Vickers retraced his original way from the ship without further misadventure, passed through the air lock, still pondering. Until the time he had left Serrnak in his laboratory, everything had appeared to be proceeding favorably. The meteorologist had evidently been convinced of his sincerity — Vickers chalked up another point in favor of the policy of sticking to the truth as much as possible; but the technician on the sixteenth level had been patently anxious to get rid of him. The creature had said the entire force was too busy to show him around the department, and in the same breath had offered to guide him back to the spaceship. A personal dislike, or actual physical repugnance to a member of an alien race might be responsible, of course; but the apparently genuine effort at courtesy suggested some other cause.

Vickers settled down in a well padded chair — his ship was a converted lifeboat, and he had personally fitted it with items of luxury seldom found on such a craft — and gave his mind to the problem. In the first place, no Heklan except Serrnak Deg had had opportunity to become acquainted with him; during the three months in which he had learned the language of this race, Vickers had confined his attention to that one individual, and had caught no more than fleeting glimpses of the other inhabitants of the station. It seemed, therefore, that the Heklan on the sixteenth level either had formed an instantaneous dislike of the Earthman, had acquired one from Deg, or had been ordered by the same individual not to permit Vickers to examine that level. The first possibility the man had already dismissed as unlikely; and the other two posed the same question — to wit, what had he done or said to arouse the Heklan’s suspicion or dislike? Deg must be a fine actor, if Vickers’ opinion of his own ability to judge the expression of the Heklan face was not overrated; for no suggestion of any emotion save friendly interest had been apparent to the man in Serrnak’s attitude.

The conversation of the last hour or two was the most probable source of trouble. Vickers reviewed his words, with the aid of a nearly eidetic memory. He had, in the first place, adhered strictly to the truth in describing the Federation and its method of establishing contact with “new” races. He had described himself as an agent of the Federation, which was his only serious departure from scrupulous verity; but the lie should not have been obvious to Deg. He had answered the Heklan’s questions plausibly — and truthfully, as he recalled. He had known more than one Federation ambassador, and knew their usual troubles.

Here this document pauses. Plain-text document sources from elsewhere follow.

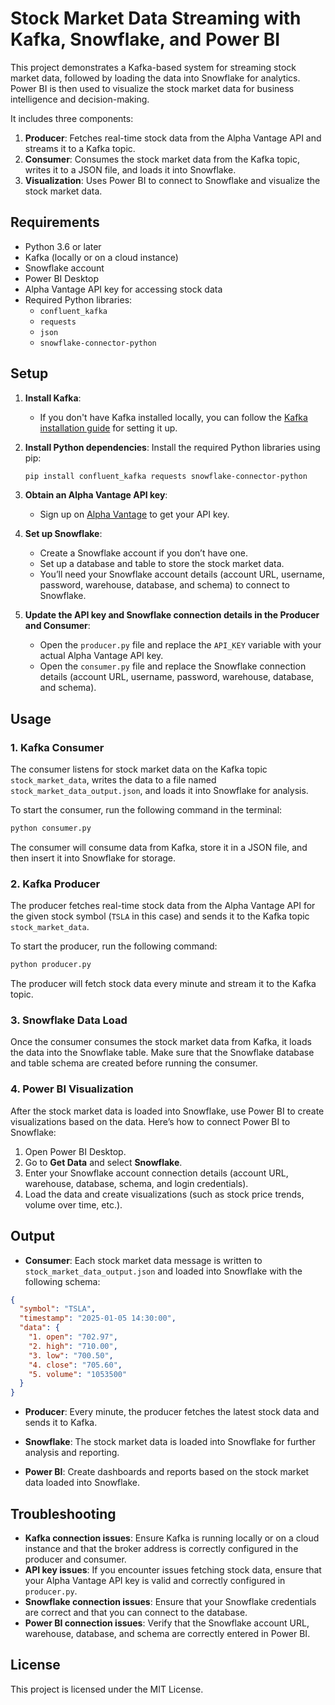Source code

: # Stock Market Data Streaming with Kafka, Snowflake, and Power BI

This project demonstrates a Kafka-based system for streaming stock market data, followed by loading the data into Snowflake for analytics. Power BI is then used to visualize the stock market data for business intelligence and decision-making.

It includes three components:

1. **Producer**: Fetches real-time stock data from the Alpha Vantage API and streams it to a Kafka topic.
2. **Consumer**: Consumes the stock market data from the Kafka topic, writes it to a JSON file, and loads it into Snowflake.
3. **Visualization**: Uses Power BI to connect to Snowflake and visualize the stock market data.

## Requirements

- Python 3.6 or later
- Kafka (locally or on a cloud instance)
- Snowflake account
- Power BI Desktop
- Alpha Vantage API key for accessing stock data
- Required Python libraries:
  - `confluent_kafka`
  - `requests`
  - `json`
  - `snowflake-connector-python`

## Setup

1. **Install Kafka**:
   - If you don't have Kafka installed locally, you can follow the [Kafka installation guide](https://kafka.apache.org/quickstart) for setting it up.

2. **Install Python dependencies**:
   Install the required Python libraries using pip:
   ```bash
   pip install confluent_kafka requests snowflake-connector-python
   ```

3. **Obtain an Alpha Vantage API key**:
   - Sign up on [Alpha Vantage](https://www.alphavantage.co/support/#api-key) to get your API key.

4. **Set up Snowflake**:
   - Create a Snowflake account if you don’t have one.
   - Set up a database and table to store the stock market data.
   - You’ll need your Snowflake account details (account URL, username, password, warehouse, database, and schema) to connect to Snowflake.

5. **Update the API key and Snowflake connection details in the Producer and Consumer**:
   - Open the `producer.py` file and replace the `API_KEY` variable with your actual Alpha Vantage API key.
   - Open the `consumer.py` file and replace the Snowflake connection details (account URL, username, password, warehouse, database, and schema).

## Usage

### 1. Kafka Consumer

The consumer listens for stock market data on the Kafka topic `stock_market_data`, writes the data to a file named `stock_market_data_output.json`, and loads it into Snowflake for analysis.

To start the consumer, run the following command in the terminal:

```bash
python consumer.py
```

The consumer will consume data from Kafka, store it in a JSON file, and then insert it into Snowflake for storage.

### 2. Kafka Producer

The producer fetches real-time stock data from the Alpha Vantage API for the given stock symbol (`TSLA` in this case) and sends it to the Kafka topic `stock_market_data`.

To start the producer, run the following command:

```bash
python producer.py
```

The producer will fetch stock data every minute and stream it to the Kafka topic.

### 3. Snowflake Data Load

Once the consumer consumes the stock market data from Kafka, it loads the data into the Snowflake table. Make sure that the Snowflake database and table schema are created before running the consumer.

### 4. Power BI Visualization

After the stock market data is loaded into Snowflake, use Power BI to create visualizations based on the data. Here’s how to connect Power BI to Snowflake:

1. Open Power BI Desktop.
2. Go to **Get Data** and select **Snowflake**.
3. Enter your Snowflake account connection details (account URL, warehouse, database, schema, and login credentials).
4. Load the data and create visualizations (such as stock price trends, volume over time, etc.).

## Output

- **Consumer**: Each stock market data message is written to `stock_market_data_output.json` and loaded into Snowflake with the following schema:
  
```json
{
  "symbol": "TSLA",
  "timestamp": "2025-01-05 14:30:00",
  "data": {
    "1. open": "702.97",
    "2. high": "710.00",
    "3. low": "700.50",
    "4. close": "705.60",
    "5. volume": "1053500"
  }
}
```

- **Producer**: Every minute, the producer fetches the latest stock data and sends it to Kafka.

- **Snowflake**: The stock market data is loaded into Snowflake for further analysis and reporting.

- **Power BI**: Create dashboards and reports based on the stock market data loaded into Snowflake.

## Troubleshooting

- **Kafka connection issues**: Ensure Kafka is running locally or on a cloud instance and that the broker address is correctly configured in the producer and consumer.
- **API key issues**: If you encounter issues fetching stock data, ensure that your Alpha Vantage API key is valid and correctly configured in `producer.py`.
- **Snowflake connection issues**: Ensure that your Snowflake credentials are correct and that you can connect to the database.
- **Power BI connection issues**: Verify that the Snowflake account URL, warehouse, database, and schema are correctly entered in Power BI.

## License

This project is licensed under the MIT License.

It was at this point that a recollection of the nature of Deg’s questions suddenly stood out in Vickers’ mind. There had been only one of importance, though he had asked it more than once, and in a variety of ways. The Heklan had been unable to understand why membership in or dealings with the Federation had been refused by some races; and — had he been entirely unmoved by Vickers’ speech, “A certain suspicion of strangers is natural”? A moment later he had said that “naturally” he could not answer for the attitude of the rest of his people; had the inflection of his voice as he uttered that word denoted sarcasm, or some other emotion — or was Vickers’ imagination adding to the picture painted by memory?

The man had not learned so much as he had meant to of the living conditions on Hekla. If the population were small and conditions hard, an instinct of co-operation rather than competition might be dominant; such cases were not unknown. If this were true of Hekia, Deg and his people would not be merely reluctant to have dealings with outsiders; they would be terrified at the mere thought, after the impression the meteorologist must have gained from what Vickers had considered “natural.”